Session plénière du Parlement européen – Avril 2017

Les temps forts de la session plénière d’avril 2017 : Brexit, téléphonie mobile, dispositifs médicaux et protection des données.

Brexit : la position du Parlement européen

Brexit_Normes_BlogLe Parlement européen a pris formellement position sur les négociations du Brexit par l’adoption d’une résolution présentée conjointement par les groupes PPE, S&D, ALDE, GUE/NGL et Verts/ALE (516 voix pour, 133 contre et 50 abstentions).

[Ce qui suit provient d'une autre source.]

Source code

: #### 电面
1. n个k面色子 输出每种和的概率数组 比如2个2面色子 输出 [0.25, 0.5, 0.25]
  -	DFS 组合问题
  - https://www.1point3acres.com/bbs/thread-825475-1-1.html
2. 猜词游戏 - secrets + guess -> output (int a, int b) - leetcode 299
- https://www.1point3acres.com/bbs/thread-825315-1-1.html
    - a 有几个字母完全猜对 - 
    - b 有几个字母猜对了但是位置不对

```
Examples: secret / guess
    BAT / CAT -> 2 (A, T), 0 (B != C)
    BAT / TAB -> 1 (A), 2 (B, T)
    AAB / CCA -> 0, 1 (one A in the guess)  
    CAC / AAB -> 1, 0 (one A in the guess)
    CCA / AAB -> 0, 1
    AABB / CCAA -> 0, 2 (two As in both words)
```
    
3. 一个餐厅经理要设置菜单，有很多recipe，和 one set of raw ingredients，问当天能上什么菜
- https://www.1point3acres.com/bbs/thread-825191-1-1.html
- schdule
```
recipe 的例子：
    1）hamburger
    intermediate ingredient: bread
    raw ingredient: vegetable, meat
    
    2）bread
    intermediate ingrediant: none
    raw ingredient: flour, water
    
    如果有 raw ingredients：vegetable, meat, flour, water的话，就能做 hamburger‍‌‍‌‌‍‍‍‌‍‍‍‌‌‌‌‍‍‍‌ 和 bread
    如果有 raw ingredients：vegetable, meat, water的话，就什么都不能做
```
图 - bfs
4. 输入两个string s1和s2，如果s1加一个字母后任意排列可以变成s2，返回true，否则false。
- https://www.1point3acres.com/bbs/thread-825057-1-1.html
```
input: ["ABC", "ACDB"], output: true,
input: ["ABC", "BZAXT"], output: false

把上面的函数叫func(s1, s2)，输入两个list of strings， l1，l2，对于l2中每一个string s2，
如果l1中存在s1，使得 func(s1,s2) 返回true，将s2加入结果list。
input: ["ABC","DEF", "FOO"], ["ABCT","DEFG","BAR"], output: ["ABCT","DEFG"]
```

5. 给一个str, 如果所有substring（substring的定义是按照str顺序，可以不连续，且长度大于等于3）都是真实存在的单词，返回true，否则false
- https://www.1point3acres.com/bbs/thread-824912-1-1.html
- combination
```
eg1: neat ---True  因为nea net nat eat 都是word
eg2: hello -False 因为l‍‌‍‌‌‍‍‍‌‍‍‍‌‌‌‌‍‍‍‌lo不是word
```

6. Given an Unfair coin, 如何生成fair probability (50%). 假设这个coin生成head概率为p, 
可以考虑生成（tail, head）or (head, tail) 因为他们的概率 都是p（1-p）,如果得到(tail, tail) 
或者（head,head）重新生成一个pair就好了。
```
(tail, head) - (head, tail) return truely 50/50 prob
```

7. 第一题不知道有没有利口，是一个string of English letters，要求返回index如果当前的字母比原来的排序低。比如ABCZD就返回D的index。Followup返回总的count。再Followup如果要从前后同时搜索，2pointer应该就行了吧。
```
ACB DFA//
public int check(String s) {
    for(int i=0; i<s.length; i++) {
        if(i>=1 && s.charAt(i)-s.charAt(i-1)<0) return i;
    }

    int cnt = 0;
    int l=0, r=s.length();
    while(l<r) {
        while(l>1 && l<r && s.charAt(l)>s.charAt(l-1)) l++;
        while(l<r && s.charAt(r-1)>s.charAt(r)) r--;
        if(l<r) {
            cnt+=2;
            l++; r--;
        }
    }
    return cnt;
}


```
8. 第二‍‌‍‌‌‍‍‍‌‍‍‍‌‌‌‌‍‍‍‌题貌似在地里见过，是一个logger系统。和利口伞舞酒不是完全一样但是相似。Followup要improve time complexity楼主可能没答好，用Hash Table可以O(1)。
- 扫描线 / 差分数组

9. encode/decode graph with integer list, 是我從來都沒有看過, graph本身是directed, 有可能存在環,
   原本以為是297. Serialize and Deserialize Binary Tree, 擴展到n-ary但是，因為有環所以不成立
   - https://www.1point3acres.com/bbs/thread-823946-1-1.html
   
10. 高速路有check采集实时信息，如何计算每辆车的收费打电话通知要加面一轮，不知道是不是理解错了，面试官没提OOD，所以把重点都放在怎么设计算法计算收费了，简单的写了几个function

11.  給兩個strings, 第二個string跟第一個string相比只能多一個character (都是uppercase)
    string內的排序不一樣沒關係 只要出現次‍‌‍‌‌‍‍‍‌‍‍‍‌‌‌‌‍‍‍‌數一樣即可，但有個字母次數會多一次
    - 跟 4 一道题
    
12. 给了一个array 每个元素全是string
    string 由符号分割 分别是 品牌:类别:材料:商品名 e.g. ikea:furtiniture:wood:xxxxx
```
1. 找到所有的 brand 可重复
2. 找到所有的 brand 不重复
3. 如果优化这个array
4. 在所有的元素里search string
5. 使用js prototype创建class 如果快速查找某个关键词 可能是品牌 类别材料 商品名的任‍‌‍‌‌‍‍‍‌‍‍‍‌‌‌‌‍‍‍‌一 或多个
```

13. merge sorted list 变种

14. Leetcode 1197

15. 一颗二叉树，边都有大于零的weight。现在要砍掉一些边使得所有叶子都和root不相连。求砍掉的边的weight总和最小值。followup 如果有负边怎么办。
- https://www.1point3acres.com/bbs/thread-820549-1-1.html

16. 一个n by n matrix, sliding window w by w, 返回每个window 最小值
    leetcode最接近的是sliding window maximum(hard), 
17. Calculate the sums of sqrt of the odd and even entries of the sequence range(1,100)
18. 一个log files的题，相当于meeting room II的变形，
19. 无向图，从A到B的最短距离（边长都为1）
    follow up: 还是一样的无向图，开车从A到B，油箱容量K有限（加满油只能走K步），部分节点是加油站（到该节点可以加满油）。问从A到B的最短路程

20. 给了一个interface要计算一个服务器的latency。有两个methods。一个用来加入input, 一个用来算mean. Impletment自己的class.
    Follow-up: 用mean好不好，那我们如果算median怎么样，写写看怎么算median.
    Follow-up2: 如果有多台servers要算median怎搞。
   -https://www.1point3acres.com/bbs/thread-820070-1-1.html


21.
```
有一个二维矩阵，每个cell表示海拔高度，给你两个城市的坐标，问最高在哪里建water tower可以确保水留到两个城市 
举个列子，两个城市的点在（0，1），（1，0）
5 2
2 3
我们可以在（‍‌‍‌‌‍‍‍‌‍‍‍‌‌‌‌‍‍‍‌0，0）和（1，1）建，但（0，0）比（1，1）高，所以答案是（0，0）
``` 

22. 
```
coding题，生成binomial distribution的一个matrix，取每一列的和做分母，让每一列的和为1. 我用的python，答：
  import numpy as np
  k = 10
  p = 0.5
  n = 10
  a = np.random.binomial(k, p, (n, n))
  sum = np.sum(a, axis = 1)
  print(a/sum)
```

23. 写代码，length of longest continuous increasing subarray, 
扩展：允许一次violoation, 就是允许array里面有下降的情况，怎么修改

Le texte déplore l’approche du gouvernement britannique et réaffirme que la participation au marché intérieur implique d’accepter les quatre libertés de circulations. L’accord de retrait devra être finalisé avant toute autre discussion sur l’avenir des relations entre Union européenne et Royaume-Uni. Celui-ci est appelé à honorer toutes ses obligations juridiques et financières jusqu’à son retrait, et ne pourra pas négocier d’accords commerciaux avec des pays tiers avant cette date. De même, tout éventuel accord bilatéral entre le Royaume-Uni et un État membre touchant à un domaine concerné par l’accord de retrait (notamment les pratiques réglementaires ou le statut des citoyens) sans l’appui des 27 serait considéré contraire aux traités.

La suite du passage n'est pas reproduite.